On Wednesday morning, Minnesota Timberwolves players were contemplating what life without Mike Conley would look like after he was traded to the Chicago Bulls. They lamented the loss of one of their emotional leaders and how much they would miss his overall presence on the day-to-day landscape.
“Everybody focused on what he says, but more so he’s always an ear to listen,” Wolves guard Donte DiVincenzo said. “Always has a perspective that you respect and appreciate so that doesn’t change in terms of always being able to talk to him, but it’s just a little bit different, felt a little bit weird today.”
The Wolves posted a goodbye message on social media. It looked like Conley’s hugely impactful stay in Minnesota was over.
It turns out they won’t be missing him for long.
Conley plans to return to the Timberwolves in the near future, team and league sources confirmed to The Athletic, thanks to a loophole in the collective bargaining agreement which prevents players from rejoining the team that just traded them for one year.
The rule is often linked to Gary Payton, who was traded by Boston to Atlanta in 2005, waived and then immediately re-signed by the Celtics. Critics called that a way for teams to circumvent the salary cap, and so the league changed the rules to keep teams from using it as a tool to avoid luxury-tax payments and other punitive measures.
The way around this restriction is through another transaction. If a player is traded a second time and then gets waived, he then becomes cleansed of the initial transaction and is free to return to his original team. When the Bulls traded Conley with Coby White to the Charlotte Hornets, it opened the door for Conley to come back to Minnesota.
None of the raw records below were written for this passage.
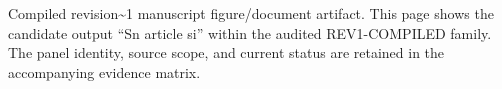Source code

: Compiled revision\textasciitilde{}1 manuscript figure/document artifact. This page shows the candidate output ``Sn article si'' within the audited REV1-COMPILED family. The panel identity, source scope, and current status are retained in the accompanying evidence matrix.
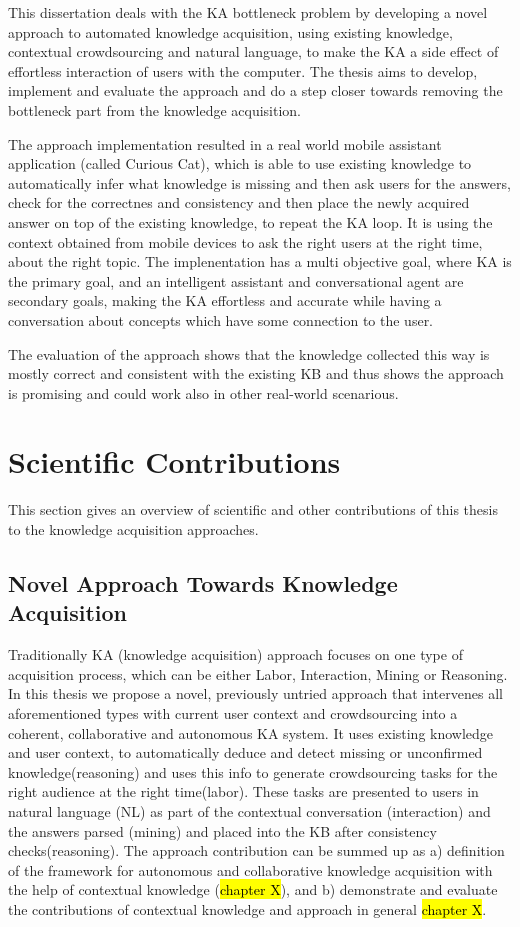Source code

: This dissertation deals with the KA bottleneck problem by developing a novel
approach to automated knowledge acquisition, using existing knowledge,
contextual crowdsourcing and natural language, to make the KA a side effect of
effortless interaction of users with the computer. The thesis aims to develop,
implement and evaluate the approach and do a step closer towards removing the
bottleneck part from the knowledge acquisition.

The approach implementation resulted in a real world mobile assistant 
application (called Curious Cat), which is able to use existing knowledge to 
automatically infer 
what knowledge is missing and then ask users for the answers, check for
the correctnes and consistency and then place the newly acquired answer on
top of the existing knowledge, to repeat the KA loop. It is
using the context obtained from mobile devices to ask the right users at the 
right time, about the right topic. 
The implenentation has a multi objective goal, 
where KA is the primary goal, and an intelligent assistant and conversational 
agent are secondary goals, making the KA effortless and accurate while having a 
conversation about concepts which have some connection to the user.

The evaluation of the approach shows that the knowledge collected this way is
mostly correct and consistent with the existing KB and thus shows the approach
is promising and could work also in other real-world scenarious.

\section{Scientific Contributions}
This section gives an overview of scientific and other contributions of this thesis to the knowledge acquisition approaches.

\subsection{Novel Approach Towards Knowledge Acquisition}
Traditionally KA (knowledge acquisition) approach focuses on one type of acquisition process, which can be either Labor, Interaction, Mining or Reasoning\parencite{Zang2013}. In this thesis we propose a novel, previously untried approach that intervenes all aforementioned types with current user context and crowdsourcing into a coherent, collaborative and autonomous KA system. It uses existing knowledge and user context, to automatically deduce and detect  missing or unconfirmed knowledge(reasoning) and uses this info to generate crowdsourcing tasks for the right audience at the right time(labor). These tasks are presented to users in natural language (NL) as part of the contextual conversation (interaction) and the answers parsed (mining) and placed into the KB after consistency checks(reasoning). The approach contribution can be summed up as a) definition of the framework for autonomous and collaborative knowledge acquisition with the help of contextual knowledge (\hl{chapter X}), and b) demonstrate and evaluate the contributions of contextual knowledge and approach in general \hl{chapter X}.

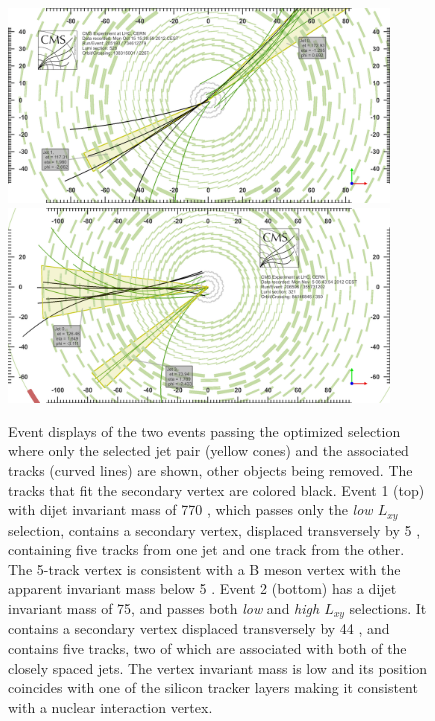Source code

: \begin{figure}
\centering
\includegraphics[width=0.9\textwidth]{plots/displays/candidate1_display.png}
\includegraphics[width=0.9\textwidth]{plots/displays/candidate2_display.png}

\caption{Event displays of the two events passing the optimized selection where only the selected jet pair
 (yellow cones) and 
the associated tracks (curved lines) are shown, other objects being removed. The tracks that fit the secondary 
vertex are colored black.  
Event 1 (top) with dijet invariant mass of 770 \GeV, which 
passes only the {\it low $L_{xy}$} selection, 
contains a secondary vertex, displaced transversely by 5 \cm, containing five tracks from one jet and one track
from the other. The 5-track vertex is consistent with a B meson vertex with the apparent invariant mass below 5 \GeV.
Event 2 (bottom) has a dijet invariant mass of 75\GeV, 
and passes both {\it low} and {\it high $L_{xy}$} selections. It contains a secondary vertex
 displaced transversely by 44 \cm, and contains five tracks, two of which are
associated with both of the closely spaced jets. The vertex invariant mass is low and its position
 coincides with one of the silicon 
tracker layers making it consistent with a nuclear interaction vertex. 
\label{fig:eventDisplays}}
\end{figure} 



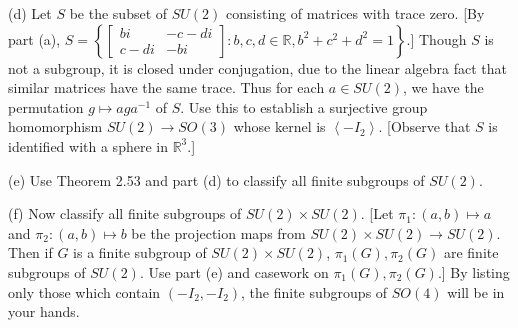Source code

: \documentclass[leqno]{book}
\begin{document}
\begin{enumerate}
(d) Let $S$ be the subset of $SU(2)$ consisting of matrices with trace zero.  [By part (a), $S=\left\{\begin{bmatrix}bi&-c-di\\c-di&-bi\end{bmatrix}:b,c,d\in\mathbb R,b^2+c^2+d^2=1\right\}$.]  Though $S$ is not a subgroup, it is closed under conjugation, due to the linear algebra fact that similar matrices have the same trace.  Thus for each $a\in SU(2)$, we have the permutation $g\mapsto aga^{-1}$ of $S$.  Use this to establish a surjective group homomorphism $SU(2)\to SO(3)$ whose kernel is $\left<-I_2\right>$.  [Observe that $S$ is identified with a sphere in $\mathbb R^3$.]

(e) Use Theorem 2.53 and part (d) to classify all finite subgroups of $SU(2)$.

(f) Now classify all finite subgroups of $SU(2)\times SU(2)$.  [Let $\pi_1:(a,b)\mapsto a$ and $\pi_2:(a,b)\mapsto b$ be the projection maps from $SU(2)\times SU(2)\to SU(2)$.  Then if $G$ is a finite subgroup of $SU(2)\times SU(2)$, $\pi_1(G),\pi_2(G)$ are finite subgroups of $SU(2)$.  Use part (e) and casework on $\pi_1(G),\pi_2(G)$.]  By listing only those which contain $(-I_2,-I_2)$, the finite subgroups of $SO(4)$ will be in your hands.
\end{enumerate}
\end{document}

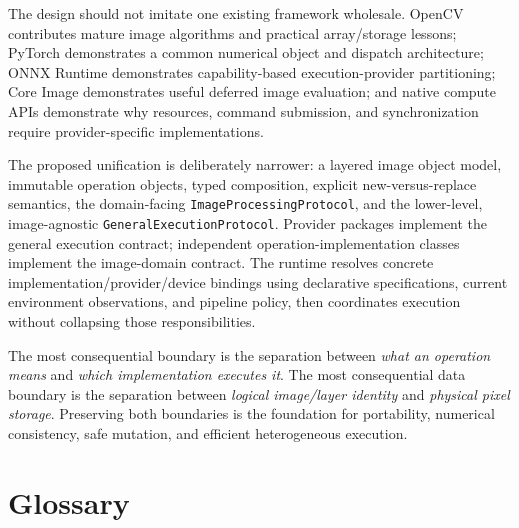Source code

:\documentclass[11pt,a4paper,oneside]{article}
\begin{document}
The design should not imitate one existing framework wholesale. OpenCV contributes mature image algorithms and practical array/storage lessons; PyTorch demonstrates a common numerical object and dispatch architecture; ONNX Runtime demonstrates capability-based execution-provider partitioning; Core Image demonstrates useful deferred image evaluation; and native compute APIs demonstrate why resources, command submission, and synchronization require provider-specific implementations.

The proposed unification is deliberately narrower: a layered image object model, immutable operation objects, typed composition, explicit new-versus-replace semantics, the domain-facing \texttt{ImageProcessing\allowbreak Protocol}, and the lower-level, image-agnostic \texttt{GeneralExecution\allowbreak Protocol}. Provider packages implement the general execution contract; independent operation-implementation classes implement the image-domain contract. The runtime resolves concrete implementation/provider/device bindings using declarative specifications, current environment observations, and pipeline policy, then coordinates execution without collapsing those responsibilities.

The most consequential boundary is the separation between \emph{what an operation means} and \emph{which implementation executes it}. The most consequential data boundary is the separation between \emph{logical image/layer identity} and \emph{physical pixel storage}. Preserving both boundaries is the foundation for portability, numerical consistency, safe mutation, and efficient heterogeneous execution.

\clearpage
\appendix
\section{Glossary}
\end{document}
The Hornets immediately waived Conley, who has not set foot in Chicago or Charlotte since this whirlwind started. At 38, Conley was hoping to finish his career with the Timberwolves. His family has settled in nicely in Minnesota, and the thought of having to move to another city for the rest of the season while his wife and children stayed here was not a fun one. But when his initial trade to Chicago was structured as one, three-way transaction with Detroit rather than two separate trades, it looked like he was not going to be able to come back.
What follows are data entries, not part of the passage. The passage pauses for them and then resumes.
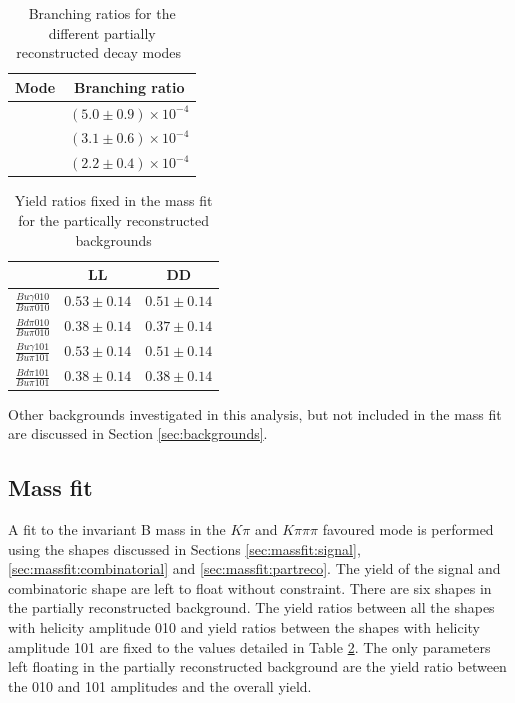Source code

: \begin{table}[h]
\centering
\begin{tabular}{c|c}
Mode & Branching ratio \\
\hline
\decay{\Bm}{(\decay{\Dstarz}{\Dz[\piz]})\Kstarm} & $(5.0 \pm 0.9) \times 10^{-4}$ \\
\decay{\Bm}{(\decay{\Dstarz}{\Dz[\gamma]})\Kstarm} & $(3.1 \pm 0.6) \times 10^{-4}$ \\
\decay{\Bd}{(\decay{\Dstarp}{\Dz[\pip]})\Kstarm} & $(2.2 \pm 0.4) \times 10^{-4}$ \\
\end{tabular}
\caption{Branching ratios for the different partially reconstructed decay modes~\cite{PDG2014}}
\label{partrecoBRs}
\end{table}

\begin{table}
\centering
\begin{tabular}{ccc}
\hline
& LL & DD \\
\hline
$\frac{Bu \gamma 010}{Bu \pi 010}$ & $0.53 \pm 0.14$ & $0.51 \pm 0.14$ \\[3mm]
$\frac{Bd \pi 010}{Bu \pi 010}$ & $0.38 \pm 0.14$ & $0.37 \pm 0.14$ \\[3mm]
$\frac{Bu \gamma 101}{Bu \pi 101}$ & $0.53 \pm 0.14$ & $0.51 \pm 0.14$ \\[3mm]
$\frac{Bd \pi 101}{Bu \pi 101}$ & $0.38 \pm 0.14$ & $0.38 \pm 0.14$ \\[3mm]
\hline
\end{tabular}
\caption{Yield ratios fixed in the mass fit for the partically reconstructed backgrounds}
\label{fixedyieldratios}
\end{table}

Other backgrounds investigated in this analysis, but not included in the mass fit are discussed in Section \ref{sec:backgrounds}.


\subsection{Mass fit}
\label{sec:massfit:fit}

A fit to the invariant B mass in the $K\pi$ and $K\pi\pi\pi$ favoured mode is performed using the shapes discussed in Sections \ref{sec:massfit:signal}, \ref{sec:massfit:combinatorial} and \ref{sec:massfit:partreco}. The yield of the signal and combinatoric shape are left to float without constraint. There are six shapes in the partially reconstructed background. The yield ratios between all the shapes with helicity amplitude 010 and yield ratios between the shapes with helicity amplitude 101 are fixed to the values detailed in Table \ref{fixedyieldratios}. The only parameters left floating in the partially reconstructed background are the yield ratio between the 010 and 101 amplitudes and the overall yield.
But when the surging Hornets went looking for guard help, the Bulls offered up White. Chicago also got Ousmane Dieng and three second-round picks and threw in Conley to help make the money work. All of a sudden, he was free.
Conley is unlikely to rejoin the Wolves immediately, per team sources. The Wolves are just under the first apron, and every day they keep his spot open, it makes it a little easier for them to stay that way. The Wolves are trying to retain enough financial flexibility to potentially sign a veteran on the buyout market. Trading Conley saved them $20 million in luxury-tax payments and unlocked an entirely different class of players they can consider.
If they had stayed above the first apron, league rules prevented them from signing a bought-out player who made more than the midlevel exception this season ($14 million). Keeping Conley on ice for right now will help keep the Wolves under that apron, and allow them to sign a bigger name, who made a bigger salary on his previous team, than they would have otherwise.
Whenever Conley does return, he will be coming back to a different landscape in the locker room. The Wolves swung another trade with Chicago on Thursday to add guard Ayo Dosunmu to bolster their struggling bench. Conley was averaging 18.5 minutes per game, but the bulk, if not all, of those minutes could now go to Dosunmu.
No matter how that shakes out, the Wolves will be ecstatic to have one of their favorite teammates back in the fold.
“Hopefully we can get him back,” Wolves’ star Anthony Edwards said after a win over the Toronto Raptors on Wednesday. “I don’t really know how it goes, but I keep hearing he can come back, so hopefully he will. Hopefully he sees this. We want you back, Mike. He know we miss him.”